Kenanga Research & Investment

Ann Joo Resources Bhd - Not Out of the Woods

kiasutrader
Publish date: Tue, 28 Feb 2023, 08:57 AM

ANNJOO’s FY22 results disappointed on higher-than-expected production cost and weaker ASPs. Despite the recent improvement in long steel prices, prospects remain challenging, weighed down by lingering weak demand in the domestic and China markets. We maintain our FY23F earnings, TP of RM0.80 and UNDERPERFORM call.

Below expectations. FY22 core net loss of RM160m (after adjusting for RM27m gains from trespassing claims) was wider than our net loss forecast of RM107m and consensus estimate of RM120m. The variance against our forecast came largely from sustained high production cost aggravated by lower ASPs.
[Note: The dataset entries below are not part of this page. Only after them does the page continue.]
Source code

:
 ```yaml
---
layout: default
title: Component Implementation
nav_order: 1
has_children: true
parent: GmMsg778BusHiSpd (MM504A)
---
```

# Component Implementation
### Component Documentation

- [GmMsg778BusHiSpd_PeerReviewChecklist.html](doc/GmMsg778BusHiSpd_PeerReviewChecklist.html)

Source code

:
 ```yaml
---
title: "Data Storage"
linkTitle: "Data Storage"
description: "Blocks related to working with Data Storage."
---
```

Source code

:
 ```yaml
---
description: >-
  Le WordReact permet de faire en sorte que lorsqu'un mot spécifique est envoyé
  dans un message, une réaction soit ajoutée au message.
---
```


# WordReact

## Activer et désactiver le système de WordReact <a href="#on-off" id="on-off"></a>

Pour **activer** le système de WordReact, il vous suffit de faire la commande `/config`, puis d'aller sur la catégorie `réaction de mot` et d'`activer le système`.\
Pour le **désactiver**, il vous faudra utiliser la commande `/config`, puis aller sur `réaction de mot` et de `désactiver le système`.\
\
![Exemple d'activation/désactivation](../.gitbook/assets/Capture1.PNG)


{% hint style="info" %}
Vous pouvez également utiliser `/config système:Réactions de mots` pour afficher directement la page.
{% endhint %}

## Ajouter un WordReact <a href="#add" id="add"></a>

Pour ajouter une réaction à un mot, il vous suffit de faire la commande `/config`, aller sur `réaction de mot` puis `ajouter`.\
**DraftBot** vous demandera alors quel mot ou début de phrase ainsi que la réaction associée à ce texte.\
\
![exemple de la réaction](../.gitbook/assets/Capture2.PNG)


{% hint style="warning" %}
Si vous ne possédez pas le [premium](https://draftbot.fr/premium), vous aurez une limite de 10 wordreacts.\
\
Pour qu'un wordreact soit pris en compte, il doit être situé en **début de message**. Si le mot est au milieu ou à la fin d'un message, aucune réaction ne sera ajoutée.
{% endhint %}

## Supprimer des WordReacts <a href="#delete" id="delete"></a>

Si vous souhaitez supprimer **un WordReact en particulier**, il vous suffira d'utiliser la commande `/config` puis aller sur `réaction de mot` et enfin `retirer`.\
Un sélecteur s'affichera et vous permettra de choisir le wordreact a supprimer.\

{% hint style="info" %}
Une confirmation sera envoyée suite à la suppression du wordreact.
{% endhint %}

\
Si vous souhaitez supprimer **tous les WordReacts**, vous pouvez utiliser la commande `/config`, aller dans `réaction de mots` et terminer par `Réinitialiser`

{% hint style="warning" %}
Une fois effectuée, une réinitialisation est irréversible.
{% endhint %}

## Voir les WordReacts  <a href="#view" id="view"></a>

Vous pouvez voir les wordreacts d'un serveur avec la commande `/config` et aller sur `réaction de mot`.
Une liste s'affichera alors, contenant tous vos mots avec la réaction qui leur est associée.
Results’ highlights. YoY, FY22 revenue increased 27% thanks to higher sales tonnage countering lower selling prices. Despite higher revenue, core net earnings plunged significantly by 141% to a loss primarily attributed to higher production cost caused by adverse time lag effects of higher raw materials and fuel costs.

ANNJOO hosted an analysts’ briefing yesterday with key takeaways as follows:

1. Despite China’s reopening, ANNJOO guided that the steel demand from the regional front has continued to remain weak due to high inflation, elevated energy prices as well as China’s weak economic growth prospect. These factors are weighing heavily on steel prices and the company do not foresee a turnaround unless there is a drastic policy shift.

2. Domestic demand for construction steel is expected to remain subdued due to the lack of mega infrastructure project rollouts. However, the group will actively pursue export opportunities to mitigate the domestic demand risk.

3. ANNJOO is expected to face margin compression in FY23 driven by the steep hike in electricity tariff i.e. to 20 sen/kWh surcharge (from 3.7 sen/kWh previously). Historically, utility cost accounted for 6% of total production costs

Despite a reprieve for steel prices, rebounding from the low in Nov 2022 (refer page 3), we remain cautious over the long steel prospects given the soft demand in China owing to the slow implementation of construction and infrastructure projects and its property debt crisis.

We maintain our FY23F earnings that have already factored in the higher electricity costs and introduce our FY24F numbers.

Maintain UNDERPERFORM with unchanged TP of RM0.80 based on 0.4x PBV. Amidst the current ASP down cycle, we find the 0.4x valuation ascribed fair being the average PBV valuations of long steel players (such as Masteel, Lionind, Annjoo) between late 2018 to early-2020 (pre-pandemic era) when steel prices were on a downtrend and these players were recording losses. There is no adjustment to TP based on ESG for which is given a 3-star ESG rating as appraised by us.

Risks to our call include: (i) strong rebound in steel prices, (ii) steep fall in input costs, and (iii) faster than expected rollout of infrastructure projects in Malaysia and China.